[Opening Input data section]

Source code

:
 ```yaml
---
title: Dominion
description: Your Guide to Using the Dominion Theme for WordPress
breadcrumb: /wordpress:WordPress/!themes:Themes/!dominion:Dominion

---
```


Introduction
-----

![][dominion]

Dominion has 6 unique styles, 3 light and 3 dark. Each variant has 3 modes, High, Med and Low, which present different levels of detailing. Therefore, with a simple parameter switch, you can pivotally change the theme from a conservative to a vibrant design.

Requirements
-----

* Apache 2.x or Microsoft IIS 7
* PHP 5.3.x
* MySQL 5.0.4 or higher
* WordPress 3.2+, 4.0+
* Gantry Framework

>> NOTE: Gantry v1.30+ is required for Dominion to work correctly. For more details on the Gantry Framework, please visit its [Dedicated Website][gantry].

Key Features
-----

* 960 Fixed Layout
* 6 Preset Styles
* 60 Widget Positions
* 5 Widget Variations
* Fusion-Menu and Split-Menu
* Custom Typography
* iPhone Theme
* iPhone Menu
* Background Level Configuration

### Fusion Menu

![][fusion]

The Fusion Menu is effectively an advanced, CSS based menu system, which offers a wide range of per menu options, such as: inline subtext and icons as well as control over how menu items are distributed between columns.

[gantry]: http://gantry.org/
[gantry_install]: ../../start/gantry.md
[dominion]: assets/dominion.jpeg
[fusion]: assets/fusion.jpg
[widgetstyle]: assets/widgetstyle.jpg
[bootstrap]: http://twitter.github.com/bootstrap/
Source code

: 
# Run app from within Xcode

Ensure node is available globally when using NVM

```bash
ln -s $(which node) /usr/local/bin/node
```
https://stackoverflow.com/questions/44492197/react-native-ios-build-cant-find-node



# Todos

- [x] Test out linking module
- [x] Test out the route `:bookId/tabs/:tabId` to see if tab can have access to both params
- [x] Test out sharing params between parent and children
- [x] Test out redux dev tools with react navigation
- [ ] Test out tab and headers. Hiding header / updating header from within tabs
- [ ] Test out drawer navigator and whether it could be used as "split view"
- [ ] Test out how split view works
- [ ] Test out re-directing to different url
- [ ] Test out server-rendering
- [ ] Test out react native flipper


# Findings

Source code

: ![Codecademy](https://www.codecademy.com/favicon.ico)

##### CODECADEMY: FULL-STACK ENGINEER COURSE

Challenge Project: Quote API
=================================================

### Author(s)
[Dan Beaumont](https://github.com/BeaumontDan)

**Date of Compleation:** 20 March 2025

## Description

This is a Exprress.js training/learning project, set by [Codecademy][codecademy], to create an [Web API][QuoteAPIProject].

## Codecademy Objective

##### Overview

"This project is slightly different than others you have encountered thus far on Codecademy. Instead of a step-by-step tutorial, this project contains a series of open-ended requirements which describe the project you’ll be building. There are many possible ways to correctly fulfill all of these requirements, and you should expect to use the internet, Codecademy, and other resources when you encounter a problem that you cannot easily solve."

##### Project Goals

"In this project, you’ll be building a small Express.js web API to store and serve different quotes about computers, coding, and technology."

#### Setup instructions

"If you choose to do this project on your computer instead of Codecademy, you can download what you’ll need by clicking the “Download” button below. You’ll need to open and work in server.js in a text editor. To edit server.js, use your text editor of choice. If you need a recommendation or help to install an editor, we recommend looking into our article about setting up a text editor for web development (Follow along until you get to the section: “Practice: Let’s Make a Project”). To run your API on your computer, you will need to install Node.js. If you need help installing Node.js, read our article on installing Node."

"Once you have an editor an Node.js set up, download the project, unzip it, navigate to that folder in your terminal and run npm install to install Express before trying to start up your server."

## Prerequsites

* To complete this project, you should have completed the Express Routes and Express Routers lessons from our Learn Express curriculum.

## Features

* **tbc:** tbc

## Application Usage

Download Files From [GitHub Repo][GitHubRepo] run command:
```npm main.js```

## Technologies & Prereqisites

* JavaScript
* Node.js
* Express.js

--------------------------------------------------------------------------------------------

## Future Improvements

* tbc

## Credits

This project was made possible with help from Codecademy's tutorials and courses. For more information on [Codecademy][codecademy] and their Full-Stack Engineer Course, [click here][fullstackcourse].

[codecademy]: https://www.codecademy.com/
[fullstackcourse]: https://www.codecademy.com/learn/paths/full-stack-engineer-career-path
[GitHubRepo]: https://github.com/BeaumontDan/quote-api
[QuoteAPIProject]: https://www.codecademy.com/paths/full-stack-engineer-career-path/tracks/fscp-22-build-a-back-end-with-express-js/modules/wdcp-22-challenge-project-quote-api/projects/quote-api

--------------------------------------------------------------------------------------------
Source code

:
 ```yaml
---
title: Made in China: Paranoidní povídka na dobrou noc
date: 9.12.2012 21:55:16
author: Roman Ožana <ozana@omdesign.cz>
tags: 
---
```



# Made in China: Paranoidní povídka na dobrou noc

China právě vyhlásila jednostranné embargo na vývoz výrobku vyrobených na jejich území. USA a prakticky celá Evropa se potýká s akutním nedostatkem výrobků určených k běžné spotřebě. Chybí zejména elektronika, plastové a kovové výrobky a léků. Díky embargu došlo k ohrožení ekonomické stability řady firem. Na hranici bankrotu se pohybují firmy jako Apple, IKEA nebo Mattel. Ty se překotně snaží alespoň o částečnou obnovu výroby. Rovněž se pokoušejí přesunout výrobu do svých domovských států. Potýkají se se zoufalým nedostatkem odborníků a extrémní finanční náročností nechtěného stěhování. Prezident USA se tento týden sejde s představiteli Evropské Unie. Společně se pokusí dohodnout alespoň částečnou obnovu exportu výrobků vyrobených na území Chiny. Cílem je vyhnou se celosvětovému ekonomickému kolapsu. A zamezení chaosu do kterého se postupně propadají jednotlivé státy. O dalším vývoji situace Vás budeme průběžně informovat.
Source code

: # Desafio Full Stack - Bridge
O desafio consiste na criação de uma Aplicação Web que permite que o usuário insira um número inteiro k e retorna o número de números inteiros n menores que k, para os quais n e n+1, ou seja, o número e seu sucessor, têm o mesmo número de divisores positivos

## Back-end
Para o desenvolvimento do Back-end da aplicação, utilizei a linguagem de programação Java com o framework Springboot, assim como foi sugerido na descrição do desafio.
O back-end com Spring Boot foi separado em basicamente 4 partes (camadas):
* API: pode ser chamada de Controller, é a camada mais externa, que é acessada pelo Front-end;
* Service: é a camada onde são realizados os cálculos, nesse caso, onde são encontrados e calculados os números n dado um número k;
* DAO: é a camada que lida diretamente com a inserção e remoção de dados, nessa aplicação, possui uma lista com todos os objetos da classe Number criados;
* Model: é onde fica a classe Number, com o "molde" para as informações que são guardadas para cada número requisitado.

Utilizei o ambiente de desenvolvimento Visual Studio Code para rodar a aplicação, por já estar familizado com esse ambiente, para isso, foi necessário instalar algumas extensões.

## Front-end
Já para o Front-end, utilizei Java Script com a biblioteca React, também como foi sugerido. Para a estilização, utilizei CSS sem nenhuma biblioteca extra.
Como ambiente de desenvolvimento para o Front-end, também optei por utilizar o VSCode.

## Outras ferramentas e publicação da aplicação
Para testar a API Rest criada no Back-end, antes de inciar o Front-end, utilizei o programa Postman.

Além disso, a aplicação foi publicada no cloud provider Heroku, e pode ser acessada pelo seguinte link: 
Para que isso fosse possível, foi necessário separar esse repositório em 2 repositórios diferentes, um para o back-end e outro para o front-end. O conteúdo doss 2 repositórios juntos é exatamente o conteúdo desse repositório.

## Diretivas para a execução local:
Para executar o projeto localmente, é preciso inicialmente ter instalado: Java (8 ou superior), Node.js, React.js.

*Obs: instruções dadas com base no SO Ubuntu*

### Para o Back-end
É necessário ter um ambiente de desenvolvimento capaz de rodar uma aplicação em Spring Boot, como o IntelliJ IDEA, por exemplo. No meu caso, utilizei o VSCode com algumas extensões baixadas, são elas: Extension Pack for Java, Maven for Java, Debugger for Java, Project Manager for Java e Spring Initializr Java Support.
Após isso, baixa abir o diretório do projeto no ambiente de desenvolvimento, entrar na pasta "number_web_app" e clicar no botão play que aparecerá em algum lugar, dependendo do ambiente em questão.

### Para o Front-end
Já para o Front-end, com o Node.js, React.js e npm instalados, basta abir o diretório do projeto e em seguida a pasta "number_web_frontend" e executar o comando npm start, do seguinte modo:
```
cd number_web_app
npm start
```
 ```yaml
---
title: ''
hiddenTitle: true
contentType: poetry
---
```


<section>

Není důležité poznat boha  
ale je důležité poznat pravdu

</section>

[Closing Input data section]

▶ **Task item**: Go to the line with "Para que isso" in the entries above and repeat every line from there through the line with "### Para o Back-end", exactly and with no other text.

▶ **Final answer**:
Para que isso fosse possível, foi necessário separar esse repositório em 2 repositórios diferentes, um para o back-end e outro para o front-end. O conteúdo doss 2 repositórios juntos é exatamente o conteúdo desse repositório.

## Diretivas para a execução local:
Para executar o projeto localmente, é preciso inicialmente ter instalado: Java (8 ou superior), Node.js, React.js.

*Obs: instruções dadas com base no SO Ubuntu*

### Para o Back-end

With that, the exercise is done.